PROVIDED RECORDS:
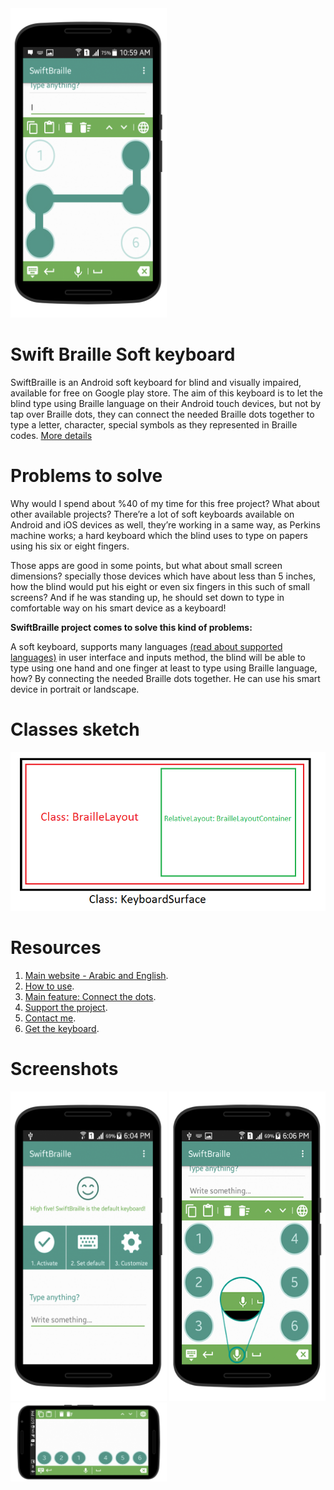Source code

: <img width="250" src="https://github.com/MohammadAlBanna/Swift-Braille-Soft-keyboard/blob/master/images/screenshots/connect%20the%20dots.png?raw=true" />

# Swift Braille Soft keyboard
SwiftBraille is an Android soft keyboard for blind and visually impaired, available for free on Google play store. The aim of this keyboard is to let the blind type using Braille language on their Android touch devices, but not by tap over Braille dots, they can connect the needed Braille dots together to type a letter, character, special symbols as they represented in Braille codes. [More details](http://en.swiftbraille.com/blog/about-project/)

# Problems to solve
Why would I spend about %40 of my time for this free project? What about other available projects? There’re a lot of soft keyboards available on Android and iOS devices as well, they’re working in a same way, as Perkins machine works; a hard keyboard which the blind uses to type on papers using his six or eight fingers.

Those apps are good in some points, but what about small screen dimensions? specially those devices which have about less than 5 inches, how the blind would put his eight or even six fingers in this such of small screens? And if he was standing up, he should set down to type in comfortable way on his smart device as a keyboard!

**SwiftBraille project comes to solve this kind of problems:**

A soft keyboard, supports many languages [(read about supported languages)](http://en.swiftbraille.com/blog/supported-languages/) in user interface and inputs method, the blind will be able to type using one hand and one finger at least to type using Braille language, how? By connecting the needed Braille dots together. He can use his smart device in portrait or landscape.

# Classes sketch
<img src="https://github.com/MohammadAlBanna/Swift-Braille-Soft-keyboard/blob/master/files/Braille%20Keyboard%20Sketch.png?raw=true" />

# Resources
1. [Main website - Arabic and English](http://swiftbraille.com).
2. [How to use](http://en.swiftbraille.com/blog/how-to/).
3. [Main feature: Connect the dots](http://en.swiftbraille.com/blog/connect-braille-dots-or-stop-over-it/).
4. [Support the project](http://en.swiftbraille.com/blog/support-project/).
5. [Contact me](http://en.swiftbraille.com/blog/contact/).
6. [Get the keyboard](https://play.google.com/store/apps/details?id=com.mbanna.swiftbraille).

# Screenshots
<img width="250" src="https://github.com/MohammadAlBanna/Swift-Braille-Soft-keyboard/blob/master/images/screenshots/main%20screen%20happy%20face.png?raw=true" />

<img width="250" src="https://github.com/MohammadAlBanna/Swift-Braille-Soft-keyboard/blob/master/images/screenshots/voice%20input%20focused.png?raw=true" />

<img width="250" src="https://github.com/MohammadAlBanna/Swift-Braille-Soft-keyboard/blob/master/images/screenshots/Perkins%20one%20line.png?raw=true?raw=true" />

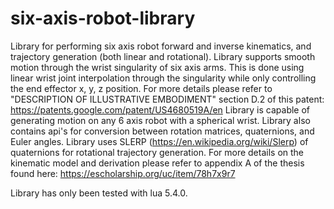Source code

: # six-axis-robot-library
Library for performing six axis robot forward and inverse kinematics, and trajectory generation (both linear and rotational).
Library supports smooth motion through the wrist singularity of six axis arms. This is done using linear wrist joint interpolation through the singularity while only controlling the end effector x, y, z position. For more details please refer to "DESCRIPTION OF ILLUSTRATIVE EMBODIMENT" section D.2 of this patent: https://patents.google.com/patent/US4680519A/en
Library is capable of generating motion on any 6 axis robot with a spherical wrist.
Library also contains api's for conversion between rotation matrices, quaternions, and Euler angles.
Library uses SLERP (https://en.wikipedia.org/wiki/Slerp) of quaternions for rotational trajectory generation.
For more details on the kinematic model and derivation please refer to appendix A of the thesis found here: https://escholarship.org/uc/item/78h7x9r7

Library has only been tested with lua 5.4.0.
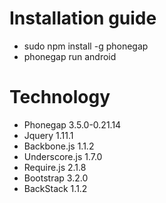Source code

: Installation guide
=========
 - sudo npm install -g phonegap
 - phonegap run android

Technology
=========
 - Phonegap 3.5.0-0.21.14
 - Jquery 1.11.1
 - Backbone.js 1.1.2
 - Underscore.js 1.7.0
 - Require.js 2.1.8
 - Bootstrap 3.2.0
 - BackStack 1.1.2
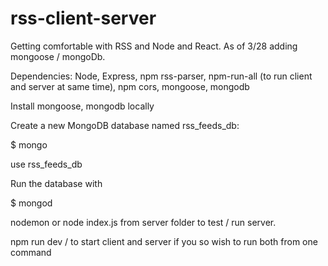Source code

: # rss-client-server

Getting comfortable with RSS and Node and React. As of 3/28 adding mongoose / mongoDb.

Dependencies: Node, Express, npm rss-parser, npm-run-all (to run client and server at same time), npm cors, mongoose, mongodb 

Install mongoose, mongodb locally

Create a new MongoDB database named rss_feeds_db:

$ mongo

use rss_feeds_db

Run the database with 

$ mongod

nodemon or node index.js from server folder to test / run server. 

npm run dev / to start client and server if you so wish to run both from one command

EXERCISE INSTRUCTIONS: Whenever you reach a picture, pass over it; print all the other material exactly.

SOLUTION FOR THIS EXERCISE:
Source code

: <img width="250" src="https://github.com/MohammadAlBanna/Swift-Braille-Soft-keyboard/blob/master/images/screenshots/connect%20the%20dots.png?raw=true" />

# Swift Braille Soft keyboard
SwiftBraille is an Android soft keyboard for blind and visually impaired, available for free on Google play store. The aim of this keyboard is to let the blind type using Braille language on their Android touch devices, but not by tap over Braille dots, they can connect the needed Braille dots together to type a letter, character, special symbols as they represented in Braille codes. [More details](http://en.swiftbraille.com/blog/about-project/)

# Problems to solve
Why would I spend about %40 of my time for this free project? What about other available projects? There’re a lot of soft keyboards available on Android and iOS devices as well, they’re working in a same way, as Perkins machine works; a hard keyboard which the blind uses to type on papers using his six or eight fingers.

Those apps are good in some points, but what about small screen dimensions? specially those devices which have about less than 5 inches, how the blind would put his eight or even six fingers in this such of small screens? And if he was standing up, he should set down to type in comfortable way on his smart device as a keyboard!

**SwiftBraille project comes to solve this kind of problems:**

A soft keyboard, supports many languages [(read about supported languages)](http://en.swiftbraille.com/blog/supported-languages/) in user interface and inputs method, the blind will be able to type using one hand and one finger at least to type using Braille language, how? By connecting the needed Braille dots together. He can use his smart device in portrait or landscape.

# Classes sketch
<img src="https://github.com/MohammadAlBanna/Swift-Braille-Soft-keyboard/blob/master/files/Braille%20Keyboard%20Sketch.png?raw=true" />

# Resources
1. [Main website - Arabic and English](http://swiftbraille.com).
2. [How to use](http://en.swiftbraille.com/blog/how-to/).
3. [Main feature: Connect the dots](http://en.swiftbraille.com/blog/connect-braille-dots-or-stop-over-it/).
4. [Support the project](http://en.swiftbraille.com/blog/support-project/).
5. [Contact me](http://en.swiftbraille.com/blog/contact/).
6. [Get the keyboard](https://play.google.com/store/apps/details?id=com.mbanna.swiftbraille).

# Screenshots
<img width="250" src="https://github.com/MohammadAlBanna/Swift-Braille-Soft-keyboard/blob/master/images/screenshots/main%20screen%20happy%20face.png?raw=true" />

<img width="250" src="https://github.com/MohammadAlBanna/Swift-Braille-Soft-keyboard/blob/master/images/screenshots/voice%20input%20focused.png?raw=true" />

<img width="250" src="https://github.com/MohammadAlBanna/Swift-Braille-Soft-keyboard/blob/master/images/screenshots/Perkins%20one%20line.png?raw=true?raw=true" />

Source code

: # six-axis-robot-library
Library for performing six axis robot forward and inverse kinematics, and trajectory generation (both linear and rotational).
Library supports smooth motion through the wrist singularity of six axis arms. This is done using linear wrist joint interpolation through the singularity while only controlling the end effector x, y, z position. For more details please refer to "DESCRIPTION OF ILLUSTRATIVE EMBODIMENT" section D.2 of this patent: https://patents.google.com/patent/US4680519A/en
Library is capable of generating motion on any 6 axis robot with a spherical wrist.
Library also contains api's for conversion between rotation matrices, quaternions, and Euler angles.
Library uses SLERP (https://en.wikipedia.org/wiki/Slerp) of quaternions for rotational trajectory generation.
For more details on the kinematic model and derivation please refer to appendix A of the thesis found here: https://escholarship.org/uc/item/78h7x9r7

Library has only been tested with lua 5.4.0.
Source code

: Installation guide
=========
 - sudo npm install -g phonegap
 - phonegap run android

Technology
=========
 - Phonegap 3.5.0-0.21.14
 - Jquery 1.11.1
 - Backbone.js 1.1.2
 - Underscore.js 1.7.0
 - Require.js 2.1.8
 - Bootstrap 3.2.0
 - BackStack 1.1.2
Source code

: # rss-client-server

Getting comfortable with RSS and Node and React. As of 3/28 adding mongoose / mongoDb.

Dependencies: Node, Express, npm rss-parser, npm-run-all (to run client and server at same time), npm cors, mongoose, mongodb 

Install mongoose, mongodb locally

Create a new MongoDB database named rss_feeds_db:

$ mongo

use rss_feeds_db

Run the database with 

$ mongod

nodemon or node index.js from server folder to test / run server. 

npm run dev / to start client and server if you so wish to run both from one command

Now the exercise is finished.